12-13-2017 10:51 AM
I'm using Proc Univariate to calculate 90th percentiles for the response time (hh:mm:ss). I'm getting the 90th percentiles in minutes only, I want it in seconds as well in mm:ss format. How can I get the percentiles in mm:ss format. Also can anyone explain me the math behind calculating 90th percentile using proc univariate.
My code is
proc univariate data=new;
output out=test pctlpre=P_ pctlpts=50,90 pctlname=P50 P90 Mean=MEAN std=STDDEV ;
12-13-2017 11:00 AM
What unit is your original data in, eg minutes, seconds, etc?
Usually you need to apply a format in a next step to control the display of the output. If you want multiple representations you’ll need multiple variables.

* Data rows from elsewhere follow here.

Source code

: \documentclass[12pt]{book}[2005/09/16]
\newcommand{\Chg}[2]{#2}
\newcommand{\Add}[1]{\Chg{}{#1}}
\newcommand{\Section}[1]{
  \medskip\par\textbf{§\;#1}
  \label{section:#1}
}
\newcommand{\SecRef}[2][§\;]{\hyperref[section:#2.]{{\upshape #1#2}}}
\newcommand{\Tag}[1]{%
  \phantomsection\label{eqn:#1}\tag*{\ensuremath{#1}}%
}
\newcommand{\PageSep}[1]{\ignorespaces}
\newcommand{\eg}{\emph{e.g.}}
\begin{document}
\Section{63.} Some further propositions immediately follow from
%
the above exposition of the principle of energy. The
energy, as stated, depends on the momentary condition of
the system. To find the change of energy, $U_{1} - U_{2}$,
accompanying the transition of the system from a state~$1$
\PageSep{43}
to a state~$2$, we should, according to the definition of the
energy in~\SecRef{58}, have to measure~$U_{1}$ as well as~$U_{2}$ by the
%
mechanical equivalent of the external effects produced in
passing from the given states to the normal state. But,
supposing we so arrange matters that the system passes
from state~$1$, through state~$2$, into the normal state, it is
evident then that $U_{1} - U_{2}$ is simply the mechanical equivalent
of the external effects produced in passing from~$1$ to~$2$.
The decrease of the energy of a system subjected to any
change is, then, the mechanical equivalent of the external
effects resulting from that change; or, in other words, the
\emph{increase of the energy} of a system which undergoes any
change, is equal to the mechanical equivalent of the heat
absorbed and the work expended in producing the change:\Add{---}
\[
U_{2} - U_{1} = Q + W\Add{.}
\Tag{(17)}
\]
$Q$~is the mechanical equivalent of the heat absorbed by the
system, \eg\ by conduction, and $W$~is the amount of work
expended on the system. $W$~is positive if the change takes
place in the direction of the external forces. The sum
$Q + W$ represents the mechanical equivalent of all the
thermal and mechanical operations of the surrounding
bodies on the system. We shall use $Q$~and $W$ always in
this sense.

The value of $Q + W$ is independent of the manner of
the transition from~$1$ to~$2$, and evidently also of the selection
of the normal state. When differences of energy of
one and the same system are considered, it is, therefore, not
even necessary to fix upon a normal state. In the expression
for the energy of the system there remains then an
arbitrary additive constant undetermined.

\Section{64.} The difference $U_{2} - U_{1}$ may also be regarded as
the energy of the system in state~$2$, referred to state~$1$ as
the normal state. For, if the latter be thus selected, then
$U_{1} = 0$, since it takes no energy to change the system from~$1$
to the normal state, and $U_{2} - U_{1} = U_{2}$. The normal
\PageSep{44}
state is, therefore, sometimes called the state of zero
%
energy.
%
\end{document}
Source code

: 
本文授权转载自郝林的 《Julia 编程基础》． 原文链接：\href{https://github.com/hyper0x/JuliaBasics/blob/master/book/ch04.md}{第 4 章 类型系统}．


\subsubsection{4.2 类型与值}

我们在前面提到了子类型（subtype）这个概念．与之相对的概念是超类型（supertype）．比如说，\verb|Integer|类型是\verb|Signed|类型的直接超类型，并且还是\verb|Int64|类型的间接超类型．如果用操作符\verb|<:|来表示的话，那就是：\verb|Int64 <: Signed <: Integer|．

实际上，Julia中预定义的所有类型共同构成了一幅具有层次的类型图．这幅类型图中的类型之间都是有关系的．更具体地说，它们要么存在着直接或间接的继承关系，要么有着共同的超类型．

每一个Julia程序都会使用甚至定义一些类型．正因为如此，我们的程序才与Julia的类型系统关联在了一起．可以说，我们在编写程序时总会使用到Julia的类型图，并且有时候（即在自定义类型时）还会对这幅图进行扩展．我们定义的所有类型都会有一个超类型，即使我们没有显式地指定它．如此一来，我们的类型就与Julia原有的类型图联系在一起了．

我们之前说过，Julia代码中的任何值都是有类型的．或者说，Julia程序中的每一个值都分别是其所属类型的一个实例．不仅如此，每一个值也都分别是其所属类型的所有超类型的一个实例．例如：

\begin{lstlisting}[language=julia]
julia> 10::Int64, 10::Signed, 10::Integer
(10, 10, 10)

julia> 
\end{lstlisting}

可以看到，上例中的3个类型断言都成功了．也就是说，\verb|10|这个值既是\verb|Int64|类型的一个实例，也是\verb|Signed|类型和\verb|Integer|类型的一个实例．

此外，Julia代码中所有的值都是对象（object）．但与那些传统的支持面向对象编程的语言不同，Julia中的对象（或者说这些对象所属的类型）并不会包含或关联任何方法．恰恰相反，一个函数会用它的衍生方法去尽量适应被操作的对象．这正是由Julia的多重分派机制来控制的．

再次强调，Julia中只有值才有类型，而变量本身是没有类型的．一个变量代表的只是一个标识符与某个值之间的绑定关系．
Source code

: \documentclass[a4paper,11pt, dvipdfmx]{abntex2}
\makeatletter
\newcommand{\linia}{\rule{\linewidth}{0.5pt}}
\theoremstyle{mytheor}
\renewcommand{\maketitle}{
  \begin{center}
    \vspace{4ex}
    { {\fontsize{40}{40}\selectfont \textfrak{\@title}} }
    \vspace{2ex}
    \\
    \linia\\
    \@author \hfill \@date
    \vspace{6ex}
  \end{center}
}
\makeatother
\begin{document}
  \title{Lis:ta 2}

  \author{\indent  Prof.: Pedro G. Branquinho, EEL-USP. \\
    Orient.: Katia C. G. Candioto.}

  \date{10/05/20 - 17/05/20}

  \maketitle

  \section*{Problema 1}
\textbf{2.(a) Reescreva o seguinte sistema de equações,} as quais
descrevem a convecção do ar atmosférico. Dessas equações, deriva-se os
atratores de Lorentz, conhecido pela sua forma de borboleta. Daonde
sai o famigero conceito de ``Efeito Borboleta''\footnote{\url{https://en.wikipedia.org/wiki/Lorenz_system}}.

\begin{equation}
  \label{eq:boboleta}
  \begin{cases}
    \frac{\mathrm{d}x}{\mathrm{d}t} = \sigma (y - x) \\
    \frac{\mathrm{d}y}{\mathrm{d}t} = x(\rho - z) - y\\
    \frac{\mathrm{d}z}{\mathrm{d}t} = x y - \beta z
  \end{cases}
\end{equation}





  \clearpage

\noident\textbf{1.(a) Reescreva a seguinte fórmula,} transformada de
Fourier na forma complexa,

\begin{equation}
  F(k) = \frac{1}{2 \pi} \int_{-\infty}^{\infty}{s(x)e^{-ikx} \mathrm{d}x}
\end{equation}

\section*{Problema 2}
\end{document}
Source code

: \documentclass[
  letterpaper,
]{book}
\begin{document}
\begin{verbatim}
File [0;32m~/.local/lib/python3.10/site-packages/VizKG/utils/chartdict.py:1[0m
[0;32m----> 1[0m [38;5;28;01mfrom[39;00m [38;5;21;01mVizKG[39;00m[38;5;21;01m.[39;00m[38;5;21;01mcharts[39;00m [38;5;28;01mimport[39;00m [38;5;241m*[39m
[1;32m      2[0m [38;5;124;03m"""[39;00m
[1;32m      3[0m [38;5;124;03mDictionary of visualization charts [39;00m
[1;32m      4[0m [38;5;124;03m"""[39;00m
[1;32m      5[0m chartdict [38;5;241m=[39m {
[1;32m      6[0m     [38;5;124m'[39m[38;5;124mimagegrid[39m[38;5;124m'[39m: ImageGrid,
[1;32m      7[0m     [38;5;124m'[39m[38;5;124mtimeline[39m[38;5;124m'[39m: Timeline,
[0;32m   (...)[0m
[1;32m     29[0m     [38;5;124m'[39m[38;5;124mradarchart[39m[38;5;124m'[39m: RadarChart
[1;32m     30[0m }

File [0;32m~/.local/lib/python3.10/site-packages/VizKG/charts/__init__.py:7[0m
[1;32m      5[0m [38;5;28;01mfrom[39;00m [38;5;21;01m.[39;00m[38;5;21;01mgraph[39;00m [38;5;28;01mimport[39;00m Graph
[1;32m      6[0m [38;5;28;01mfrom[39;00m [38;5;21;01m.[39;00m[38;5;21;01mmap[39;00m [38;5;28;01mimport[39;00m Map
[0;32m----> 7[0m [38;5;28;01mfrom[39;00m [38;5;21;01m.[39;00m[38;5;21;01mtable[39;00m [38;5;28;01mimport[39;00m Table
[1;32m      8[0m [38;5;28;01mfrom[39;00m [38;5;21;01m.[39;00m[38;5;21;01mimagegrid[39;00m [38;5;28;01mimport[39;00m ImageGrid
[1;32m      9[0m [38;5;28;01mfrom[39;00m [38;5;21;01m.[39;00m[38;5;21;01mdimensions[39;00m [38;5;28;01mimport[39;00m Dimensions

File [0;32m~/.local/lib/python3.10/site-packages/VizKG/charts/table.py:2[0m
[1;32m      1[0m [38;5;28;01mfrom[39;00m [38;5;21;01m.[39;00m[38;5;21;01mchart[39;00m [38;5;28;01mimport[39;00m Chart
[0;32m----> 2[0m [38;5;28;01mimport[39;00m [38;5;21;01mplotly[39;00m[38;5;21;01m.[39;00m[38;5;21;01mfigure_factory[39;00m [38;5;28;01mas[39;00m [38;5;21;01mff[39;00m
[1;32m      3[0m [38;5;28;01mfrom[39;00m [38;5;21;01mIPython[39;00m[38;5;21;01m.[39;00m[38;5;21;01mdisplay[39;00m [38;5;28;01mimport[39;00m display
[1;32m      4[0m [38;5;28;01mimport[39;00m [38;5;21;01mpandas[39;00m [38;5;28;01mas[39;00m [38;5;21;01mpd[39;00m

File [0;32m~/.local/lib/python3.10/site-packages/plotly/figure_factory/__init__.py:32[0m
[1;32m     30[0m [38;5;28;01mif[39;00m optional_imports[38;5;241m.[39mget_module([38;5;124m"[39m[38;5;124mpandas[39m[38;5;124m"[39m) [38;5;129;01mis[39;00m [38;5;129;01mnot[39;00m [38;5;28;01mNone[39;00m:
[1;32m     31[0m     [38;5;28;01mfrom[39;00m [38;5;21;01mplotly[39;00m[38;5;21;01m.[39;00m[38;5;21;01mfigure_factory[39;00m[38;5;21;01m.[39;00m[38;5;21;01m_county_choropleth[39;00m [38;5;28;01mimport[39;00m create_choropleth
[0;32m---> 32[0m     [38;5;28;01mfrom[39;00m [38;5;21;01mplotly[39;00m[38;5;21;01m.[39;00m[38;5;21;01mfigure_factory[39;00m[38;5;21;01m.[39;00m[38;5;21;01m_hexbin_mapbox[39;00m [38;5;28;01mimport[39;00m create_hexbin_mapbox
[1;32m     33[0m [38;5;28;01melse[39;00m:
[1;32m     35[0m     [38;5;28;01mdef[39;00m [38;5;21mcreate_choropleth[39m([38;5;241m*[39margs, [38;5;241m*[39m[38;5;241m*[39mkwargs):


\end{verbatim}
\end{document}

Regarding 90th percentile see the docs :
12-13-2017 11:38 AM
My data is in hh:mm:ss and I have two time variables with hh:mm:ss format. I take the difference of the two and calculate the 90th percentile. E.g
Time1 Time2 Diff
01:30:20 01:30:10 00:00:10
12:25:00 12:20:00 00:05:00
03:30:10 03:25:05 00:05:05
And I take the diff variable to calculate the 90th percentile and I want the 90th percentile in 00:05:05 format.
12-13-2017 11:41 AM
Also can anyone explain me the math behind calculating 90th percentile using proc univariate.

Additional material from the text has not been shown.